ベルセルク・オンライン~わたしの幼馴染は捻くれ者~ 作:兵隊
キリト――――本名、桐ヶ谷和人という少年は、特殊な少年であった。
歳の割には機械の知識や技術に優れて、六歳の頃ではジャンクパーツから自作のパソコンを自作するほどである。
その家族構成も特殊。これまで、和人を育てた両親は本当の親ではない。本当の両親は少年が生まれて間もなく、事故に遭い亡くなっている。
この真実、本来であれば和人が知ることもなかった。
だが和人は彼や周囲が思うほど特殊であり――――優秀過ぎる少年だった。
和人は偶然にも、その真実に辿り着いてしまう。親が本当の両親でないことを、妹だと思っていた存在は自分の妹ではなく、自分は――――桐ヶ谷和人という人間はどこにも存在しないということに。
それからというもの、少年から映る世界は色褪せていった。
壁を作り、自分の本心を隠し、他者との距離感が掴めない。何もかも、自身を取り巻く環境が、偽物のように感じるようになる。
自身が両親の本当の子供ではない。十歳の和人にとって、その真実は何よりも深く抉るものだったのだろう。
それを受け止めれるほど、当時の和人は精神的に脆弱であり、脆い心であった。
偽物の家族、偽物の繋がり、偽物の名前。
偽物だらけの現実で、和人がオンラインゲームにハマるのは必然だったのかもしれない。
現実から逃げるように、少年はオンラインゲームという自分を偽りながら、日々を過ごしていく。
そして、少年は出会う。出会ってしまった。
『ソードアート・オンライン』というゲームに、和人は心惹かれていた。
まるで現実のようで、本物であるような仮想世界を、桐ヶ谷和人は『キリト』として仮想世界を駆けてきた。
そして少年はデスゲームに巻き込まれてしまう。思い出すのは製作者――――茅場晶彦の言葉だ。これはゲームであって、遊びではない、という言葉の意味を、和人はデスゲームに囚われて漸く理解する。
それは必然であるように、その出会いも必然であったのかもしれない。
その出会いは第一層の『ホルンカ』という小さな村の宿屋。
それは和人と同い年くらいの少年。金髪碧眼で綺麗な蒼い眼。しかし口調は粗暴で、態度も最悪。おまけに目つきも悪い少年は和人に乱暴に話しかける。
『オマエ、オレ達と組め――――』。
出会いは――――最悪の一言に尽きる。
そうして、二人の少年は、行動を共にしていった。
確かに、二人の最初にあった胸中はモノは違った。
お互い、二人はいがみ合っていた。自分が傷ついても構わない、だけど周りの被害は最小限。もっと自分を甘やかしてもいいのに、自分に厳しい。そんな彼らを彼らは嫌っていた。それは同族嫌悪にも似た感情だった。

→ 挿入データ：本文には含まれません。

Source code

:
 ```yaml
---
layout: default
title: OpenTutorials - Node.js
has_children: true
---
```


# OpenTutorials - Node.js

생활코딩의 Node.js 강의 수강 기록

しかし今は違う。気に入らない、という感情はあれど彼らはそれぞれ、異なった理由で対峙していた。
和人は折れることのない金髪碧眼の少年の強靭な意志に、一方で少年は打ちのめされても必ず立ち上がる和人の不屈の精神に。二人は尊敬し、憧憬し、憧れていた。自分も彼と肩を並べたい、自分も同じ景色を見てみたい。そんな気持ちに、いつしか変化していった。
そして今。
和人は一人で進んでいた、金髪碧眼の少年に追い付く。
対峙するのは憎んでいるからではない、嫌っているわけでもない。
ただ、対等の存在となりたいから。
金髪碧眼の少年――――ユーキに自分という存在を認めてほしいから、和人は剣を握りユーキと対峙する。
何もかも偽物である身だが、ユーキにだけは認めて欲しい、と和人は願う。
しかし、和人は知らない。
ユーキも同じ願いを抱いていることを。
和人の不屈の精神を尊敬し、強いと認め、自分も対等な存在になりたい。そんな願いをユーキも抱いていることを、和人は知りもしなかった――――。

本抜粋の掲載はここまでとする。